Tuesday, April 10, 2012

The Annaberg Encounter

   I have always defined "Thin Places" as a site where the material world and the spiritual world co-exist and it is possible to move more easily between the two. I have always thought of them as peaceful, quiet places. Not so!  I found a thin place on St. John that stunned me...so much so that I has inspired to create images in a radically, for me at least, new way.  That place is the Annaberg Sugar Mill.

   It was my first full day on St. John and I went by myself to the sugar mill site. Since I was alone I decided to sit and do my visual listening exercise. It was a beautiful location  high on a cliff over looking the sea and the ruins were well maintained and extensive. The sensation of the place was, however, foreboding and uncomfortable. The sun was shinning in a bright blue sky with soft white clouds but I didn't get the sensation of peace...just suffering and oppression.

   As a walked around later, trying to photograph the buildings, I knew that I had to find a different way to translate the landscape. Warm, soft color wouldn't do nor would my typical black and white style. I sat down and wrote, extensively, in my journal.  I knew that I would need to reflect for some time before I would know what I needed to do with this place.  These images are a rather unusual combination of solarized and infra-red processing.  It got me the effect I wanted to convey the emotion of the place. I'm not sure I'll use it again but isn't it wonderful that digital processing allows such experimentation!

   This is why I think photography, especially digital photography, is such a valuable way to enhance your contemplative practice.  It can make concrete your feelings and emotions in unexpected ways.  It also gives you an artifact to stimulate new thinking and reflection.  Later on, you have a visual record of the experience that transcends and illuminates the words in your journal. Some people bring back pretty postcards from their travels to new places...I try to bring back evidence of deeply moving encounters as well.
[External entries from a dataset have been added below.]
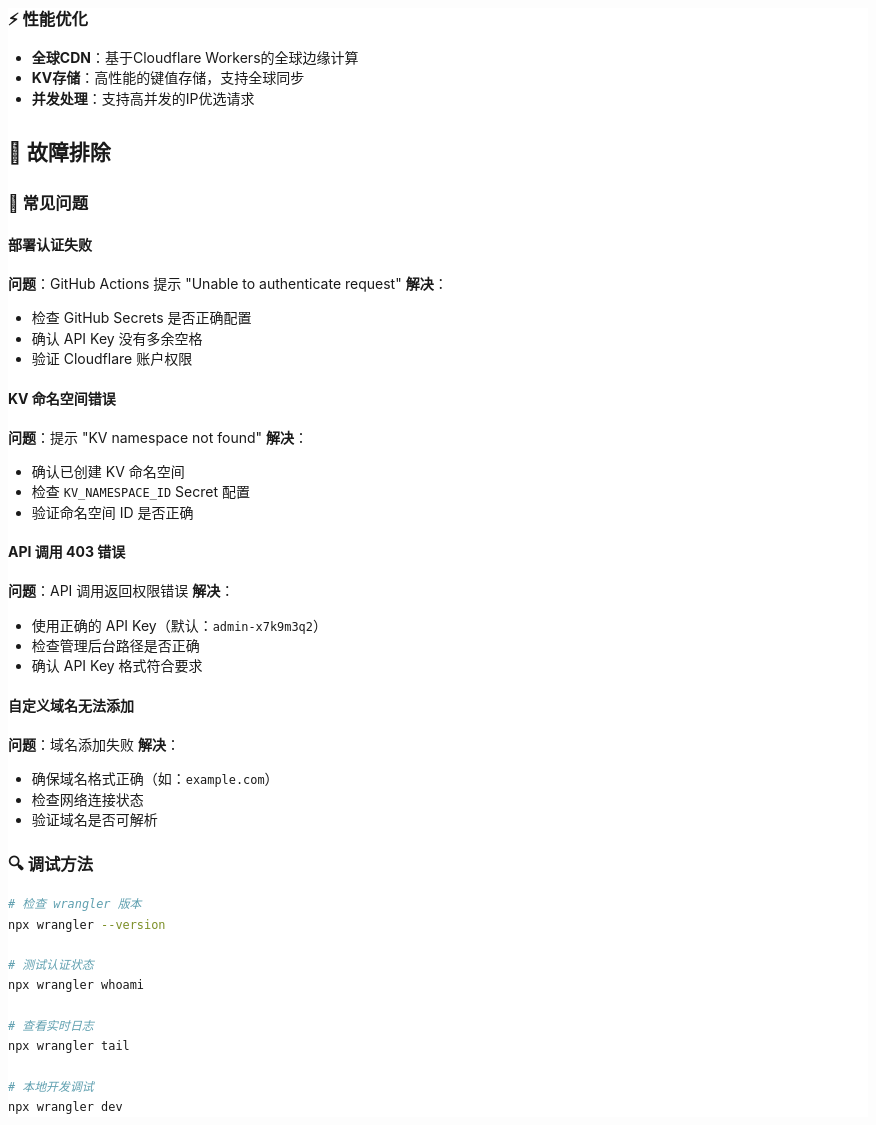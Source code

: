 ### ⚡ 性能优化
- **全球CDN**：基于Cloudflare Workers的全球边缘计算
- **KV存储**：高性能的键值存储，支持全球同步
- **并发处理**：支持高并发的IP优选请求

## 🔧 故障排除

### 🚨 常见问题

#### 部署认证失败
**问题**：GitHub Actions 提示 "Unable to authenticate request"
**解决**：
- 检查 GitHub Secrets 是否正确配置
- 确认 API Key 没有多余空格
- 验证 Cloudflare 账户权限

#### KV 命名空间错误
**问题**：提示 "KV namespace not found"
**解决**：
- 确认已创建 KV 命名空间
- 检查 `KV_NAMESPACE_ID` Secret 配置
- 验证命名空间 ID 是否正确

#### API 调用 403 错误
**问题**：API 调用返回权限错误
**解决**：
- 使用正确的 API Key（默认：`admin-x7k9m3q2`）
- 检查管理后台路径是否正确
- 确认 API Key 格式符合要求

#### 自定义域名无法添加
**问题**：域名添加失败
**解决**：
- 确保域名格式正确（如：`example.com`）
- 检查网络连接状态
- 验证域名是否可解析

### 🔍 调试方法

```bash
# 检查 wrangler 版本
npx wrangler --version

# 测试认证状态
npx wrangler whoami

# 查看实时日志
npx wrangler tail

# 本地开发调试
npx wrangler dev
```
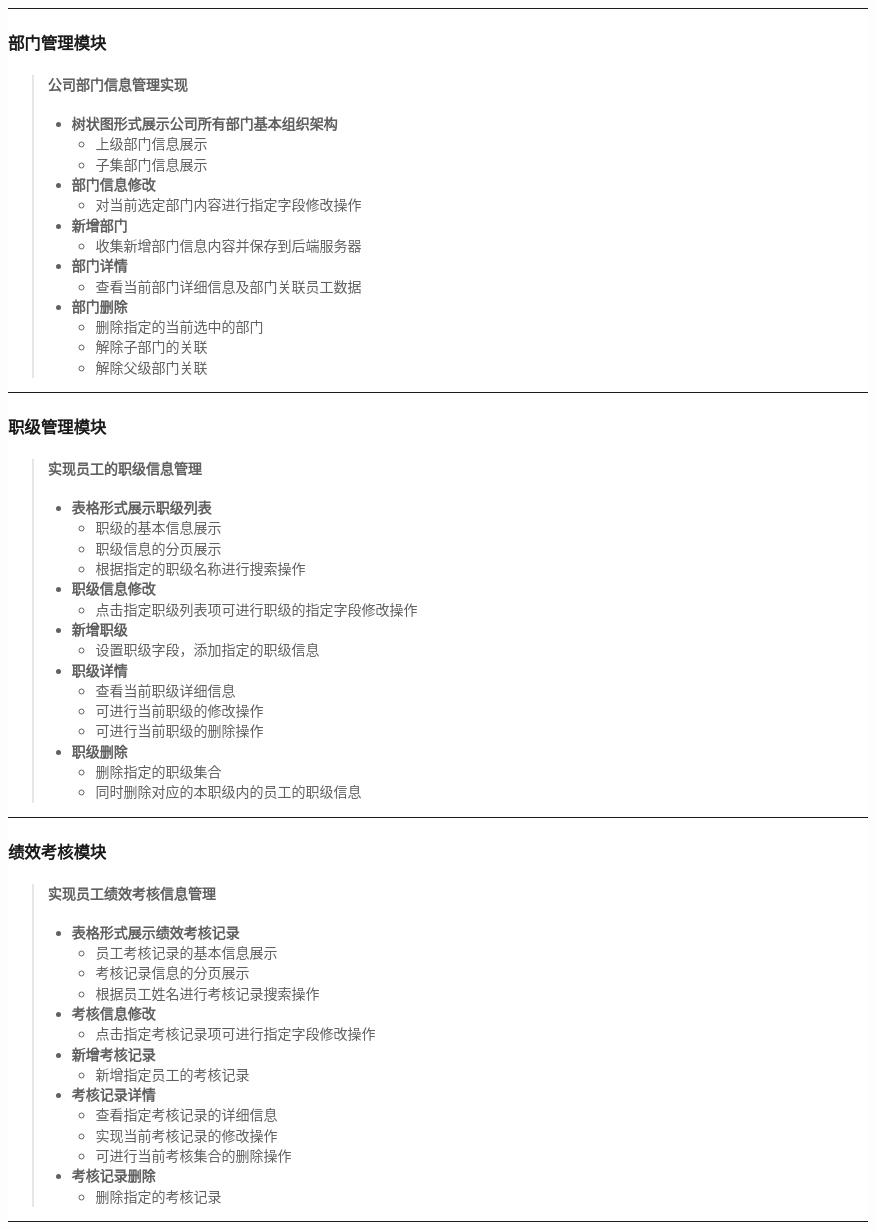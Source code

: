 

---

### 部门管理模块

> #### 公司部门信息管理实现
>
> - **树状图形式展示公司所有部门基本组织架构**
>     - 上级部门信息展示
>     - 子集部门信息展示
> - **部门信息修改**
>     - 对当前选定部门内容进行指定字段修改操作
> - **新增部门**
>     - 收集新增部门信息内容并保存到后端服务器
> - **部门详情**
>     - 查看当前部门详细信息及部门关联员工数据
> - **部门删除**
>     - 删除指定的当前选中的部门
>     - 解除子部门的关联
>     - 解除父级部门关联

---

### 职级管理模块

> #### 实现员工的职级信息管理
>
> - **表格形式展示职级列表**
>     - 职级的基本信息展示
>     - 职级信息的分页展示
>     - 根据指定的职级名称进行搜索操作
> - **职级信息修改**
>     - 点击指定职级列表项可进行职级的指定字段修改操作
> - **新增职级**
>     - 设置职级字段，添加指定的职级信息
> - **职级详情**
>     - 查看当前职级详细信息
>     - 可进行当前职级的修改操作
>     - 可进行当前职级的删除操作
> - **职级删除**
>     - 删除指定的职级集合
>     - 同时删除对应的本职级内的员工的职级信息

---

### 绩效考核模块

> #### 实现员工绩效考核信息管理
>
> - **表格形式展示绩效考核记录**
>     - 员工考核记录的基本信息展示
>     - 考核记录信息的分页展示
>     - 根据员工姓名进行考核记录搜索操作
> - **考核信息修改**
>     - 点击指定考核记录项可进行指定字段修改操作
> - **新增考核记录**
>     - 新增指定员工的考核记录
> - **考核记录详情**
>     - 查看指定考核记录的详细信息
>     - 实现当前考核记录的修改操作
>     - 可进行当前考核集合的删除操作
> - **考核记录删除**
>     - 删除指定的考核记录

---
   When I got back to my friends house and told them of my experience at Annaberg, they told me some of the history of the place.  All the sugar mills on the island employed slave labor but the slaves at Annaberg sometimes committed suicide by leaping to their deaths from the cliffs rather than endure further torture by the slave owners. This was a unique and horrible attribute of the place. That must have been the energy I felt while I was there. I visited other sugar mill ruins on St. John during my week there. They all had a sadness about them but none had the profound affect Annaberg had on me. This was a totally new kind of thin place for me. Before I left Annaberg I spent some time sitting with my back to ruins and looking out to the sea.  I needed to try and clear my mind from what I had just experienced and, thankfully, I did. I felt an up swelling of  peace as I gazed out over the turquoise sea.  If we want to embrace the good in the world, we have to be willing to look at the bad. Taoism teaches that in even the deepest black there is a spot of light.  THAT was the message I took away from Annaberg that day. I think I will amend my definition of thin places by including an old Apache proverb:

"Wisdom sits in places."

      Thin Places are sites that prompt reflection and will always affect a person on a deeply personal level if you allow yourself to fully engage in it.  Sometimes the affect is peaceful and uplifting and sometimes it's immensely sad. In all thin places, you'll walk away a different person than you walked in as. For that reason, as a contemplative photographer, I will continue to seek them out wherever I travel.